Tidak tahan merasakan suasana yang seakan mencekam, dan juga mendengar tangisan bayi yang terus berulang. Rie berteriak lantang sambil menutup teling dengan kedua tangan, dan juga memejamkan mata berharap wajah bayi lucu itu menghilang dari pandangannya. 

"Ariela, ada apa?" tanya Bu Ratih cemas. 

Untunglah gadis itu tidak pernah mengunci kamarnya, sehingga kedua orang tuanya bisa langsung masuk untuk memeriksa keadaannya. Sebenarnya Rie tidak mau seperti itu, namun karena kesadarannya sering hilang dan juga demi kebaikannya. Akhirnya Rie menerima dengan terpaksa, ruang pribadinya bisa dimasuki kapan saja. 

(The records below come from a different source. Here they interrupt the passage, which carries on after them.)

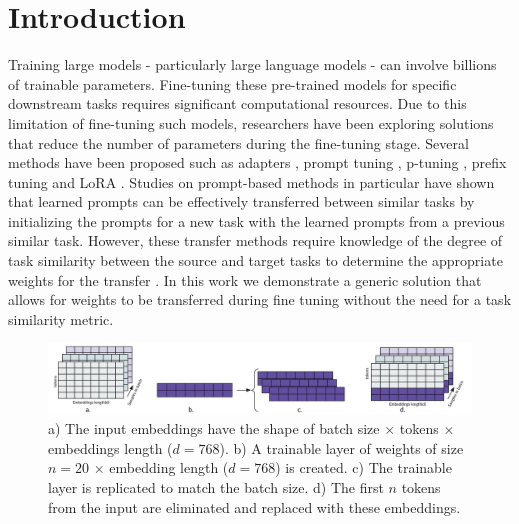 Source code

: \documentclass[final,6p,times,twocolumn,authoryear]{elsarticle}
\begin{document}
\begin{frontmatter}






\end{frontmatter}



\section{Introduction}
Training large models - particularly large language models - can involve billions of trainable parameters. Fine-tuning these pre-trained models for specific downstream tasks requires significant computational resources. Due to this limitation of fine-tuning such models, researchers have been exploring solutions that reduce the number of parameters during the fine-tuning stage. Several methods have been proposed such as adapters \citep{houlsby_2019}, prompt tuning \citep{lester_2021}, p-tuning \citep{liu_2021},  prefix tuning \citep{li_2021} and LoRA \citep{hu_2021}. Studies on prompt-based methods in particular have shown that learned prompts can be effectively transferred between similar tasks \citep{vu_2022} by initializing the prompts for a new task with the learned prompts from a previous similar task. However, these transfer methods require knowledge of the degree of task similarity between the source and target tasks to determine the appropriate weights for the transfer \citep{vu_2022}. In this work we demonstrate a generic solution that allows for weights to be transferred during fine tuning without the need for a task similarity metric.

\begin{figure}[t]
\includegraphics[width=\textwidth]{embeddings.jpeg}
\caption{a) The input embeddings have the shape of batch size $\times$ tokens $\times$ embeddings length ($d=768$). b) A trainable layer of weights of size $n=20$ $\times$ embedding length ($d=768$) is created. c) The trainable layer is replicated to match the batch size. d) The first $n$ tokens from the input are eliminated and replaced with these embeddings.}
\label{embeddings}
\centering
\end{figure}
\end{document}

"Bayi," ucap Rie tanpa membuka mata.

"Bayi apa?" tanya Bu Ratih tidak mengerti.

"Ada bayi menangis, dan aku tidak bisa mendiamkannya," kata Rie sambil berlinang air mata.

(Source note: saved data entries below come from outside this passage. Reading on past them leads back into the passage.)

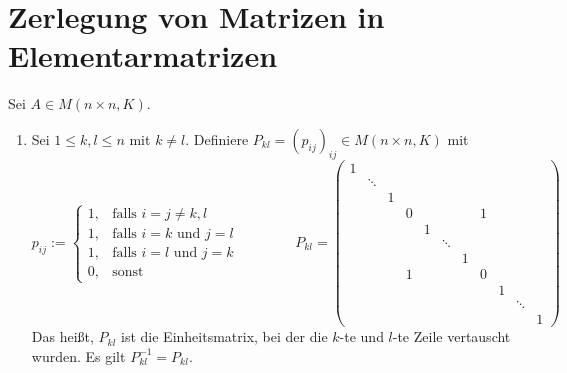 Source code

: \section{Zerlegung von Matrizen in Elementarmatrizen}

\begin{definition}[Elementarmatrizen]
	\label{def:I.7.1}
	Sei $A \in M(n \times n,K)$. 
	\begin{enumerate}[(1)]
		\item	Sei $1 \leq k,l \leq n$ mit $k \neq l$.
		Definiere $P_{kl} = (p_{ij})_{ij} \in M(n \times n,K)$ mit
		\[ p_{ij} := \begin{cases}
			1, & \text{falls } i = j \neq k,l \\
			1, & \text{falls } i=k \text{ und } j=l \\
			1, & \text{falls } i=l \text{ und } j=k \\
			0, & \text{sonst}
		\end{cases} \qquad \qquad
		P_{kl} =
			\begin{pmatrix}
				1 &  &  &  &  &  &  &  &  &  &  \\ 
				& \ddots &  &  &  &  &  &  &  &  &  \\ 
				&  & 1 &  &  &  &  &  &  &  &  \\ 
				&  &  & 0 &  &  &  & 1 &  &  &  \\ 
				&  &  &  & 1 &  &  &  &  &  &  \\ 
				&  &  &  &  & \ddots &  &  &  &  &  \\ 
				&  &  &  &  &  & 1 &  &  &  &  \\ 
				&  &  & 1 &  &  &  & 0 &  &  &  \\ 
				&  &  &  &  &  &  &  & 1 &  &  \\ 
				&  &  &  &  &  &  &  &  & \ddots &  \\ 
				&  &  &  &  &  &  &  &  &  & 1
				\end{pmatrix}
		\]
		Das heißt, $P_{kl}$ ist die Einheitsmatrix, bei der die $k$-te und $l$-te Zeile vertauscht wurden.
		Es gilt $P_{kl}^{-1} = P_{kl}$.
		

\end{enumerate}
\end{definition}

Pak Wirya yang sedari tadi hanya berdiri mengerutkan kening, wajah tuanya tampak lelah. Pria berkacamata itu sebenarnya sedikit kesal, istrinya membangunkan karena mendengar Rie teriak. Padahal baru saja pria pemilik resort itu merebahkan tubuhnya untuk beristirahat.

Sebenarnya itu bukan hal baru baginya, terkadang pria itu ingin membiarkannya saja. Karena Rie terlalu sering seperti itu, dan ketika ditanya jawaban anak perempuan itu akan melontarkan kata-kata yang sama. Sehingga Pak Wirya bosan mendengarnya, dan malam ini Rie kembali berteriak setelah beberapa Minggu ini pria tua itu bisa tidur dengan tenang. 

"Itu cuma mimpi, Rie," sela Pak Wirya dengan nada tajam.

Bu Ratih seketika melotot ke arah sang suami, wanita itu tidak habis pikir. Di saat anak mereka sedang butuh untuk ditenangkan, Pak Wirya justru bersikap menyebalkan.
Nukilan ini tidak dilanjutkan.